On a per-kilogram-of-iron basis, ferrous sulphate is cheapest, EDTA-Fe is moderate, and EDDHA-Fe is the most expensive — typically several times the cost per kg of iron of EDTA-Fe (varying widely by grade, o,o-content and order volume), reflecting its more complex synthesis and superior stability. The economically correct approach is to spend the minimum that works at your pH: use low-cost ferrous sulphate or EDTA-Fe where soil pH is below ~6.5–7, and reserve the extra cost of EDDHA-Fe for calcareous, high-pH soils where nothing cheaper stays available. Buying EDDHA-Fe for an acid soil wastes money; buying ferrous sulphate for a calcareous soil wastes the whole application.

Key takeaways

  • Iron chlorosis is usually iron locked up by high soil pH, not a true iron shortage — so soil pH, not the headline iron percentage, should drive product choice.
  • Ferrous sulphate has the most iron (~19–20% Fe) and lowest cost, but precipitates above ~pH 6.5–7; it works best as a fast, temporary foliar spray or on acid soils.
  • EDTA-Fe (~13% Fe) is fully soluble and economical for foliar and fertigation on acid-to-neutral soils, but loses iron availability by about pH 7.
  • EDDHA-Fe (~6% Fe, o,o isomer ~4.8%) keeps iron available up to about pH 9, making it the reliable choice for calcareous / high-pH soils and drip fertigation.
  • When comparing EDDHA-Fe products, check the ortho-ortho isomer content, not just the 6% total — that fraction predicts high-pH performance.
  • Cost-optimize by pH: use cheaper sulphate or EDTA-Fe below ~pH 6.5–7, and pay for EDDHA-Fe only where the soil is calcareous.
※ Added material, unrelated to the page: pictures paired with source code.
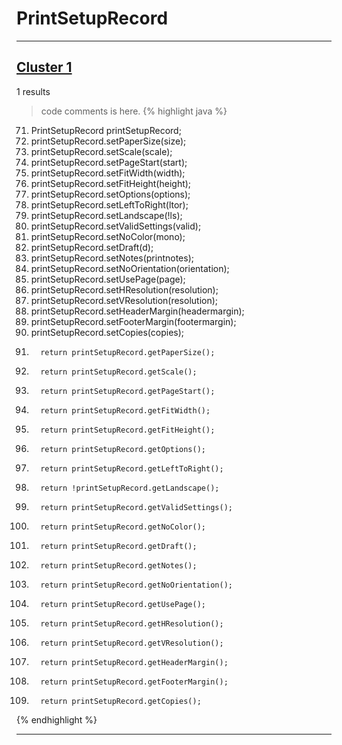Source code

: # PrintSetupRecord

***

## [Cluster 1](./1)
1 results
> code comments is here.
{% highlight java %}
71.   PrintSetupRecord printSetupRecord;
86. printSetupRecord.setPaperSize(size);
94. printSetupRecord.setScale(scale);
102. printSetupRecord.setPageStart(start);
110. printSetupRecord.setFitWidth(width);
118. printSetupRecord.setFitHeight(height);
126. printSetupRecord.setOptions(options);
134. printSetupRecord.setLeftToRight(ltor);
142. printSetupRecord.setLandscape(!ls);
150. printSetupRecord.setValidSettings(valid);
158. printSetupRecord.setNoColor(mono);
166. printSetupRecord.setDraft(d);
174. printSetupRecord.setNotes(printnotes);
182. printSetupRecord.setNoOrientation(orientation);
190. printSetupRecord.setUsePage(page);
198. printSetupRecord.setHResolution(resolution);
206. printSetupRecord.setVResolution(resolution);
214. printSetupRecord.setHeaderMargin(headermargin);
222. printSetupRecord.setFooterMargin(footermargin);
230. printSetupRecord.setCopies(copies);
238.       return printSetupRecord.getPaperSize();
246.       return printSetupRecord.getScale();
254.       return printSetupRecord.getPageStart();
262.       return printSetupRecord.getFitWidth();
270.       return printSetupRecord.getFitHeight();
278.       return printSetupRecord.getOptions();
286.       return printSetupRecord.getLeftToRight();
294.       return !printSetupRecord.getLandscape();
302.       return printSetupRecord.getValidSettings();
310.       return printSetupRecord.getNoColor();
318.       return printSetupRecord.getDraft();
326.       return printSetupRecord.getNotes();
334.       return printSetupRecord.getNoOrientation();
342.       return printSetupRecord.getUsePage();
350.       return printSetupRecord.getHResolution();
358.       return printSetupRecord.getVResolution();
366.       return printSetupRecord.getHeaderMargin();
374.       return printSetupRecord.getFooterMargin();
382.       return printSetupRecord.getCopies();
{% endhighlight %}

***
RunziChem product figures (Ferrous Sulphate Heptahydrate ~19–20% Fe; EDTA-Fe ~13% Fe; EDDHA-Fe ~6% Fe with ortho-ortho ~4.8%) are typical values confirmed per batch on the certificate of analysis, not a guaranteed assay for every shipment. The application guidance here is general, not a prescription: iron needs, product choice and rates depend on your soil pH, crop, water quality and local conditions. Confirm with a local agronomist and a soil (and, ideally, tissue) test before applying. RunziChem supplies the inputs, not agronomic prescriptions.